So I tried the meds. I felt crappy. I stopped the meds.
Then the new prescritption came, but I decided to go rogue. I felt the need to let my body and brain rest, so I did not start the medication-this one is called Lexapro. I made some reference to the fact that I wasn't taking them to my husband, who got real serious faced and told me that he thought I needed to be taking them, that a doctor would not have prescribed them if the need wasn't there. Okay I thought. I will take them. (But I still didn't)
That week, I started therapy. Yep, the whole "talk about it while someone with a notepad takes notes" buisness. Getting to this point was very hard though. I called a million places trying to get this process started, but I found that: a) they don't have any therapists that accept Cigna insurance, b) it costs $150+ an hour, c) the last session was at 4 (I get out of work at 4:15), or d) no one called me back.

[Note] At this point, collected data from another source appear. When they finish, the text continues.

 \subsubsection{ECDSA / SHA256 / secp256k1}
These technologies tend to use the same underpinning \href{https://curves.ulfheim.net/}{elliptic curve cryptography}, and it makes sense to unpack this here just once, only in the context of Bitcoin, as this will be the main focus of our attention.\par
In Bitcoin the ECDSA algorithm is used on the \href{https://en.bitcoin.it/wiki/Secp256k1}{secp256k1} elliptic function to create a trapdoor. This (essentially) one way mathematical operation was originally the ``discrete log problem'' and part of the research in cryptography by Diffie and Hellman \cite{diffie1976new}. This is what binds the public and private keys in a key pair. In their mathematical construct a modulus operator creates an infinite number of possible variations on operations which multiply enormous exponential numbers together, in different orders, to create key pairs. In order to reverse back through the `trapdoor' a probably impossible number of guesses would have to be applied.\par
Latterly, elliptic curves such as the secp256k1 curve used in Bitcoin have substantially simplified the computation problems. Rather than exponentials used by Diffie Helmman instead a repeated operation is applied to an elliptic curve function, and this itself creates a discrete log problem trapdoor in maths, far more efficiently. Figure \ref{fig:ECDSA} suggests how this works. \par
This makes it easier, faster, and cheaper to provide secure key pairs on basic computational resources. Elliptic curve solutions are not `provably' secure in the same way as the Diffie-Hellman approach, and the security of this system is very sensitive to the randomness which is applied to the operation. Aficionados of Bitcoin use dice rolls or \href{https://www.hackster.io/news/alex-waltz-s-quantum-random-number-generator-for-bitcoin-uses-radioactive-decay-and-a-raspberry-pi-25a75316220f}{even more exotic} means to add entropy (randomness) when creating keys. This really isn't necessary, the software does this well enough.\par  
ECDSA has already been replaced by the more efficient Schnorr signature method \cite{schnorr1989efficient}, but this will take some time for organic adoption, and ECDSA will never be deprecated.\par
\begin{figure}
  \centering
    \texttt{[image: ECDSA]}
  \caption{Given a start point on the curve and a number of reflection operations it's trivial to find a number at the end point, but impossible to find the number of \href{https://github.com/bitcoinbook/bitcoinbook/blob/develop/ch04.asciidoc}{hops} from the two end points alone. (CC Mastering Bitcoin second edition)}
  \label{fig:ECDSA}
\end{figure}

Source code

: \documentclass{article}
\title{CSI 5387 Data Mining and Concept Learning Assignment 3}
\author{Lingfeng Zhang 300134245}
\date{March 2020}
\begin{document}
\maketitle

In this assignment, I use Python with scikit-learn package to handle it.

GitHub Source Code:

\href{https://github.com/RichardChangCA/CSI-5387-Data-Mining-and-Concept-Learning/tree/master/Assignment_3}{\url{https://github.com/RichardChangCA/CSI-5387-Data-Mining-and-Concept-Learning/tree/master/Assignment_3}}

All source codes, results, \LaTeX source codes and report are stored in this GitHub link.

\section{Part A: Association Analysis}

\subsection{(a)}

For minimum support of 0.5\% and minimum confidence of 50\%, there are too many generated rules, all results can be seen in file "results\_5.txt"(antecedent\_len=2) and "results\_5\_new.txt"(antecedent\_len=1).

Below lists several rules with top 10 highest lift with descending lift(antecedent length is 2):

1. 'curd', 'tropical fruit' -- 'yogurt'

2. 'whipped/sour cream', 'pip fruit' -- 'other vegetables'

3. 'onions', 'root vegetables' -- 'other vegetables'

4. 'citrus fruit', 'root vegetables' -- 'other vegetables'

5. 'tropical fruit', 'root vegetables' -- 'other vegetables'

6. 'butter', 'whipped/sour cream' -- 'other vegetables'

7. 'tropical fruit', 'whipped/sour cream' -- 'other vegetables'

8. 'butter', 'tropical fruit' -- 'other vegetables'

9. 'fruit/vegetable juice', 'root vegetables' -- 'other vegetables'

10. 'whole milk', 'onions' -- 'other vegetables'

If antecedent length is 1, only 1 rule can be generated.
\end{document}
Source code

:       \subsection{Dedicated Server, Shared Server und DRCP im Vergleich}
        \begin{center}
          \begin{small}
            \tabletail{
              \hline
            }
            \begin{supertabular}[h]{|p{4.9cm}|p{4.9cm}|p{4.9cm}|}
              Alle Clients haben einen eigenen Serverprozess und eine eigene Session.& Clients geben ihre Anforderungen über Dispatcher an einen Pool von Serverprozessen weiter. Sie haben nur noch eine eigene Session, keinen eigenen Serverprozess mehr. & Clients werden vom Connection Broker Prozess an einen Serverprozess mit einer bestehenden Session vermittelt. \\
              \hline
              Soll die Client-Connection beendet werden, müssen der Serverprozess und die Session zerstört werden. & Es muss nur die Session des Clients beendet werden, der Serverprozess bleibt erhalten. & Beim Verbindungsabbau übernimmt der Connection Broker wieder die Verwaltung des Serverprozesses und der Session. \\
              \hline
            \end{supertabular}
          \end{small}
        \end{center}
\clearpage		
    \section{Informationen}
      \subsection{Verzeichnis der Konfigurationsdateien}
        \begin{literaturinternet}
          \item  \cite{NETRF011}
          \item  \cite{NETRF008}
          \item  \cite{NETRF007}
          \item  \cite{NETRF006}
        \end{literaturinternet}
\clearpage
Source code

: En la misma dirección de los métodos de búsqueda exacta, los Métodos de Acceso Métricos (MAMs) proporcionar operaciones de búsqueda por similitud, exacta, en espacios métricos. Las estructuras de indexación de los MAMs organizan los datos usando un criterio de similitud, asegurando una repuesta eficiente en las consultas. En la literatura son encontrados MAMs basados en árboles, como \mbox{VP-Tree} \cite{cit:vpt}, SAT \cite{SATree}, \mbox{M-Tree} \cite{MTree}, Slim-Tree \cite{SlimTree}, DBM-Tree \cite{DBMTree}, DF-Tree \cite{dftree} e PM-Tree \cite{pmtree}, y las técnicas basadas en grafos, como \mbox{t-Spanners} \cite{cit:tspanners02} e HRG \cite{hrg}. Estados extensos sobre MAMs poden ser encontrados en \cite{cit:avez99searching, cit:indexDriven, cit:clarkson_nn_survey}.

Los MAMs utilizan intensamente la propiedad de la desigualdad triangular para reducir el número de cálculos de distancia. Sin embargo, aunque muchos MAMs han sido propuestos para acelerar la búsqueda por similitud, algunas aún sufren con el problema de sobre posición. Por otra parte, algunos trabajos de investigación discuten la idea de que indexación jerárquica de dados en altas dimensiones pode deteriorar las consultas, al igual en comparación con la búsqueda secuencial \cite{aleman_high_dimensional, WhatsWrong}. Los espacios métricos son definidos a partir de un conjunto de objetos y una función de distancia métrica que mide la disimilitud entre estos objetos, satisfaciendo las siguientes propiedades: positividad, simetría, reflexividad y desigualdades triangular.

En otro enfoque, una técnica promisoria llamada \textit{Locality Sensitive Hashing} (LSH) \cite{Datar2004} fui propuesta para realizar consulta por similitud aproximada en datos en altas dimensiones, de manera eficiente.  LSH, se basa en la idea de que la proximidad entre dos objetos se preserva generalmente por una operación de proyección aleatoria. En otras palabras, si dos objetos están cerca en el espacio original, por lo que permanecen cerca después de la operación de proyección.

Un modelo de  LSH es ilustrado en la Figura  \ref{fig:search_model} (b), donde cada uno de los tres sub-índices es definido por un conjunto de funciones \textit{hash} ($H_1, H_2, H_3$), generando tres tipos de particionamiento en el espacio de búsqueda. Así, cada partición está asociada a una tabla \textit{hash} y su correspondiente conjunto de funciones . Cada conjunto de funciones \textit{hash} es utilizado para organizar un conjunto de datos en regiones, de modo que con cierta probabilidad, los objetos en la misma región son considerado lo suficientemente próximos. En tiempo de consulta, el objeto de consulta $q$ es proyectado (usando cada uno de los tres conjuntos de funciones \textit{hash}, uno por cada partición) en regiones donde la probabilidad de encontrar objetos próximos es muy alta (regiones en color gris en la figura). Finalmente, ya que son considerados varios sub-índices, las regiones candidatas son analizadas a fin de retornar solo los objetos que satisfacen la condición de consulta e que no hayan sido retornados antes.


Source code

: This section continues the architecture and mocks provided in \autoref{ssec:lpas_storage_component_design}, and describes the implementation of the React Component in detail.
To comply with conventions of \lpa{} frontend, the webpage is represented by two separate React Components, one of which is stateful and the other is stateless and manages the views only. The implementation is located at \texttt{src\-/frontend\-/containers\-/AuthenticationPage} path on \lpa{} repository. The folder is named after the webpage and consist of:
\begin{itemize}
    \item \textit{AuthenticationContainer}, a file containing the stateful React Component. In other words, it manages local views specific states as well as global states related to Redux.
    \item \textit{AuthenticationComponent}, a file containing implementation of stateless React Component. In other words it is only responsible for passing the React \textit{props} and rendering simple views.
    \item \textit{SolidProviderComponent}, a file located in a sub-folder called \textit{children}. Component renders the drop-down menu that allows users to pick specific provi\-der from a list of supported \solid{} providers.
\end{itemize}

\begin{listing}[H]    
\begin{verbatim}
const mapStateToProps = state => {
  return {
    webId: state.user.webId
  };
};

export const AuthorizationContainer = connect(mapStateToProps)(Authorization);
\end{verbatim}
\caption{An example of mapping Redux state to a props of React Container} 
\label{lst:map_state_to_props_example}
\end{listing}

Losing hope and getting angry, I typed into the google search bar exactly what I was looking for and found Agape. A national group of people who support people. I called and they got me in for the next week. I got a 5:00 appointment, too! They don't accept my insurance, but the fees are $40 a session. Yay for being in the lower income bracket!
*update*
It has been almost an month since I started typing this post. And I can say that I am starting to feel different. I am still unmedicated, but I am working on coming to terms with my anxiety. I mean, it is has cost me nearly $200 to realize that I have an anxiety disorder and that I need to accept it.
I had something I could liken to a small breakthrough in my last session, when my therapist told me that when I feel like my arms aren't attached or my head is floating away, or I am the only one in the world who feels this way and everyone is different and better and I am alone, that I needed to stop and say to myself, "This is the anxiety." I know that seems glaringly obvious. Like, really, I know how clear that should have been, but I needed to hear it and needed to practice it. The art of depersonalizing the crazy things that your body does is not an innate skill. However, I have seen a change in myself by following this technique. When I start to panic, I remind myself, this is the anxiety. It isn't me. It is the anxiety.
I can't express how much relief this one small change has brought me. My life is different now than it was a week ago. I am so grateful.